Status: UK overseas territory
The British Indian Ocean Territory consists of a group of islands, the Chagos Archipelago, forming the southern extension of the Maldives Ridge off south-west India. It lies 1,770km east of Seychelles and 1,930km north-east of Mauritius.
Area: The territory covers approx. 54,400 sq km of ocean.
Topography/wildlife: The largest island, Diego Garcia, has an area of 44 sq km and is V-shaped, its two arms enclosing a large deep lagoon. The islands are home to a wide variety of flora and fauna, including several now-endangered species of crabs and turtles.

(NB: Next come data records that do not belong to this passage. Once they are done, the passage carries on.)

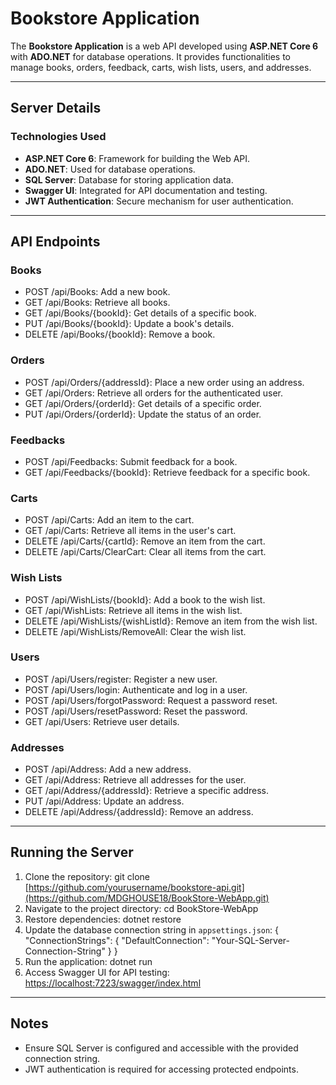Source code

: # Bookstore Application

The **Bookstore Application** is a web API developed using **ASP.NET Core 6** with **ADO.NET** for database operations. It provides functionalities to manage books, orders, feedback, carts, wish lists, users, and addresses.

---

## Server Details

### Technologies Used

- **ASP.NET Core 6**: Framework for building the Web API.
- **ADO.NET**: Used for database operations.
- **SQL Server**: Database for storing application data.
- **Swagger UI**: Integrated for API documentation and testing.
- **JWT Authentication**: Secure mechanism for user authentication.

---

## API Endpoints

### Books
- POST /api/Books: Add a new book.
- GET /api/Books: Retrieve all books.
- GET /api/Books/{bookId}: Get details of a specific book.
- PUT /api/Books/{bookId}: Update a book's details.
- DELETE /api/Books/{bookId}: Remove a book.

### Orders
- POST /api/Orders/{addressId}: Place a new order using an address.
- GET /api/Orders: Retrieve all orders for the authenticated user.
- GET /api/Orders/{orderId}: Get details of a specific order.
- PUT /api/Orders/{orderId}: Update the status of an order.

### Feedbacks
- POST /api/Feedbacks: Submit feedback for a book.
- GET /api/Feedbacks/{bookId}: Retrieve feedback for a specific book.

### Carts
- POST /api/Carts: Add an item to the cart.
- GET /api/Carts: Retrieve all items in the user's cart.
- DELETE /api/Carts/{cartId}: Remove an item from the cart.
- DELETE /api/Carts/ClearCart: Clear all items from the cart.

### Wish Lists
- POST /api/WishLists/{bookId}: Add a book to the wish list.
- GET /api/WishLists: Retrieve all items in the wish list.
- DELETE /api/WishLists/{wishListId}: Remove an item from the wish list.
- DELETE /api/WishLists/RemoveAll: Clear the wish list.

### Users
- POST /api/Users/register: Register a new user.
- POST /api/Users/login: Authenticate and log in a user.
- POST /api/Users/forgotPassword: Request a password reset.
- POST /api/Users/resetPassword: Reset the password.
- GET /api/Users: Retrieve user details.

### Addresses
- POST /api/Address: Add a new address.
- GET /api/Address: Retrieve all addresses for the user.
- GET /api/Address/{addressId}: Retrieve a specific address.
- PUT /api/Address: Update an address.
- DELETE /api/Address/{addressId}: Remove an address.

---

## Running the Server

1. Clone the repository: git clone [https://github.com/yourusername/bookstore-api.git](https://github.com/MDGHOUSE18/BookStore-WebApp.git)
2. Navigate to the project directory: cd BookStore-WebApp
3. Restore dependencies: dotnet restore
4. Update the database connection string in `appsettings.json`: { "ConnectionStrings": { "DefaultConnection": "Your-SQL-Server-Connection-String" } }
5. Run the application: dotnet run
6. Access Swagger UI for API testing: [https://localhost:7223/swagger/index.html](https://localhost:7223/swagger/index.html)


---

## Notes

- Ensure SQL Server is configured and accessible with the provided connection string.
- JWT authentication is required for accessing protected endpoints.

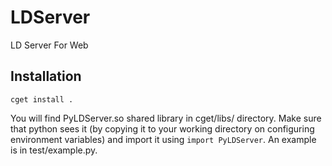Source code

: # LDServer
LD Server For Web

## Installation

`cget install .`

You will find PyLDServer.so shared library in cget/libs/ directory.
Make sure that python sees it (by copying it to your working directory on configuring environment variables) and import it using `import PyLDServer`.
An example is in test/example.py.

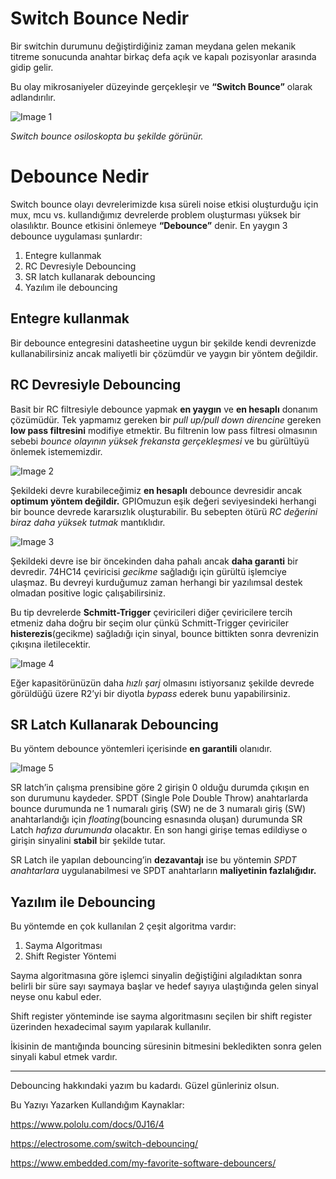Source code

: # Switch Bounce Nedir 

Bir switchin durumunu değiştirdiğiniz zaman meydana gelen mekanik titreme sonucunda anahtar birkaç defa açık ve kapalı pozisyonlar arasında gidip gelir. 

Bu olay mikrosaniyeler düzeyinde gerçekleşir ve __“Switch Bounce”__ olarak adlandırılır.

![Image 1](https://raw.githubusercontent.com/osmanalperenkayasaroglu/switch-debounce-blog-images/main/1.png "Image 1")

_Switch bounce osiloskopta bu şekilde görünür._

# Debounce Nedir 

Switch bounce olayı devrelerimizde kısa süreli noise etkisi oluşturduğu için mux, mcu vs. kullandığımız devrelerde problem oluşturması yüksek bir olasılıktır. Bounce etkisini önlemeye __“Debounce”__ denir. En yaygın 3 debounce uygulaması şunlardır:

1.	Entegre kullanmak
2.	RC Devresiyle Debouncing
3.	SR latch kullanarak debouncing
4.	Yazılım ile debouncing

## Entegre kullanmak

Bir debounce entegresini datasheetine uygun bir şekilde kendi devrenizde kullanabilirsiniz ancak maliyetli bir çözümdür ve yaygın bir yöntem değildir.

## RC Devresiyle Debouncing

Basit bir RC filtresiyle debounce yapmak **en yaygın** ve **en hesaplı** donanım çözümüdür. Tek yapmamız gereken bir *pull up/pull down direncine* gereken **low pass filtresini** modifiye etmektir. Bu filtrenin low pass filtresi olmasının sebebi *bounce olayının yüksek frekansta gerçekleşmesi* ve bu gürültüyü önlemek istememizdir. 

![Image 2](https://raw.githubusercontent.com/osmanalperenkayasaroglu/switch-debounce-blog-images/main/2.png "Image 2")

Şekildeki devre kurabileceğimiz **en hesaplı** debounce devresidir ancak **optimum yöntem değildir.** GPIOmuzun eşik değeri seviyesindeki herhangi bir bounce devrede kararsızlık oluşturabilir. Bu sebepten ötürü *RC değerini biraz daha yüksek tutmak* mantıklıdır. 

![Image 3](https://raw.githubusercontent.com/osmanalperenkayasaroglu/switch-debounce-blog-images/main/3.png "Image 3")

Şekildeki devre ise bir öncekinden daha pahalı ancak **daha garanti** bir devredir. 74HC14 çeviricisi *gecikme* sağladığı için gürültü işlemciye ulaşmaz. Bu devreyi kurduğumuz zaman herhangi bir yazılımsal destek olmadan positive logic çalışabilirsiniz.

Bu tip devrelerde **Schmitt-Trigger** çeviricileri diğer çeviricilere tercih etmeniz daha doğru bir seçim olur çünkü Schmitt-Trigger çeviriciler **histerezis**(gecikme) sağladığı için sinyal, bounce bittikten sonra devrenizin çıkışına iletilecektir.

![Image 4](https://raw.githubusercontent.com/osmanalperenkayasaroglu/switch-debounce-blog-images/main/4.png "Image 4")

Eğer kapasitörünüzün daha *hızlı şarj* olmasını istiyorsanız şekilde devrede görüldüğü üzere R2’yi bir diyotla *bypass* ederek bunu yapabilirsiniz.

## SR Latch Kullanarak Debouncing

Bu yöntem debounce yöntemleri içerisinde **en garantili** olanıdır. 

![Image 5](https://raw.githubusercontent.com/osmanalperenkayasaroglu/switch-debounce-blog-images/main/5.png "Image 5")

SR latch’in çalışma prensibine göre 2 girişin 0 olduğu durumda çıkışın en son durumunu kaydeder. SPDT (Single Pole Double Throw) anahtarlarda bounce durumunda ne 1 numaralı giriş (SW) ne de 3 numaralı giriş (SW) anahtarlandığı için *floating*(bouncing esnasında oluşan) durumunda SR Latch *hafıza durumunda* olacaktır. En son hangi girişe temas edildiyse o girişin sinyalini **stabil** bir şekilde tutar. 

SR Latch ile yapılan debouncing’in **dezavantajı** ise bu yöntemin *SPDT anahtarlara* uygulanabilmesi ve SPDT anahtarların **maliyetinin fazlalığıdır.**

## Yazılım ile Debouncing

Bu yöntemde en çok kullanılan 2 çeşit algoritma vardır:

1.	Sayma Algoritması
2.	Shift Register Yöntemi

Sayma algoritmasına göre işlemci sinyalin değiştiğini algıladıktan sonra belirli bir süre sayı saymaya başlar ve hedef sayıya ulaştığında gelen sinyal neyse onu kabul eder.

Shift register yönteminde ise sayma algoritmasını seçilen bir shift register üzerinden hexadecimal sayım yapılarak kullanılır.

İkisinin de mantığında bouncing süresinin bitmesini bekledikten sonra gelen sinyali kabul etmek vardır.

------------------------------------------------------------------------------------------------------------------------------------------------

Debouncing hakkındaki yazım bu kadardı. Güzel günleriniz olsun.



Bu Yazıyı Yazarken Kullandığım Kaynaklar:

https://www.pololu.com/docs/0J16/4

https://electrosome.com/switch-debouncing/ 

https://www.embedded.com/my-favorite-software-debouncers/
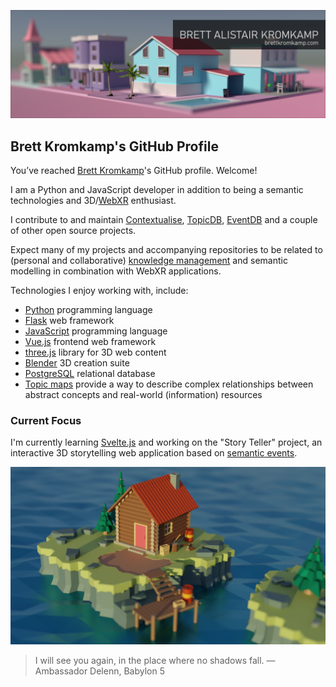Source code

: ![Brett Kromkamp - GitHub banner](https://github.com/brettkromkamp/brettkromkamp/blob/master/resources/banner.png)

## Brett Kromkamp's GitHub Profile

You’ve reached [Brett Kromkamp](https://brettkromkamp.com/)'s GitHub profile. Welcome!

I am a Python and JavaScript developer in addition to being a semantic technologies and 3D/[WebXR](https://immersiveweb.dev/) enthusiast.

I contribute to and maintain [Contextualise](https://github.com/brettkromkamp/contextualise), [TopicDB](https://github.com/brettkromkamp/topic-db), [EventDB](https://github.com/brettkromkamp/event-db) and a couple of other open source projects.

Expect many of my projects and accompanying repositories to be related to (personal and collaborative) [knowledge management](https://contextualise.dev/) and semantic modelling in combination with WebXR applications.

Technologies I enjoy working with, include:

* [Python](https://www.python.org/) programming language
* [Flask](https://flask.palletsprojects.com/en/1.1.x/) web framework
* [JavaScript](https://developer.mozilla.org/en-US/docs/Web/JavaScript) programming language
* [Vue.js](https://vuejs.org/) frontend web framework
* [three.js](https://threejs.org/) library for 3D web content
* [Blender](https://www.blender.org/) 3D creation suite
* [PostgreSQL](https://www.postgresql.org/) relational database
* [Topic maps](https://ontopia.net/topicmaps/materials/tao.html) provide a way to describe complex relationships between abstract concepts and real-world (information) resources

### Current Focus 

I'm currently learning [Svelte.js](https://svelte.dev/) and working on the "Story Teller" project, an interactive 3D storytelling web application based on [semantic events](https://brettkromkamp.com/posts/narrative-events/).

![Brett Kromkamp - GitHub banner](https://github.com/brettkromkamp/brettkromkamp/blob/master/resources/lake-cabin.png)

> I will see you again, in the place where no shadows fall. &mdash; Ambassador Delenn, Babylon 5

Population: No permanent settled population. The only inhabitants are UK and US military personnel and civilian contract employees, all living on Diego Garcia. In September 2003, these numbered approximately 3,000 persons. The former population has been resettled (see below).
Overview: There is no economic activity in the territory which is used for defence purposes, but there is a licensed fishery in the 370-km fisheries conservation and management zone.
The Chagos islands were first discovered by Portuguese mariners in the early 16th century. The French assumed sovereignty more than two centuries later and began to exploit the hitherto uninhabited islands for copra in the 1780s. The islands became British when ceded by France to Britain , together with Mauritius and Seychelles , in 1814.
Following the French practice, they continued to be administered from Mauritius . Prior to Mauritius achieving independence and with the agreement of the Mauritius Council of Ministers, the islands were detached in 1965 to form part of the British Indian Ocean Territory (BIOT), together with some other small island groups that were detached from (but later reverted to) Seychelles.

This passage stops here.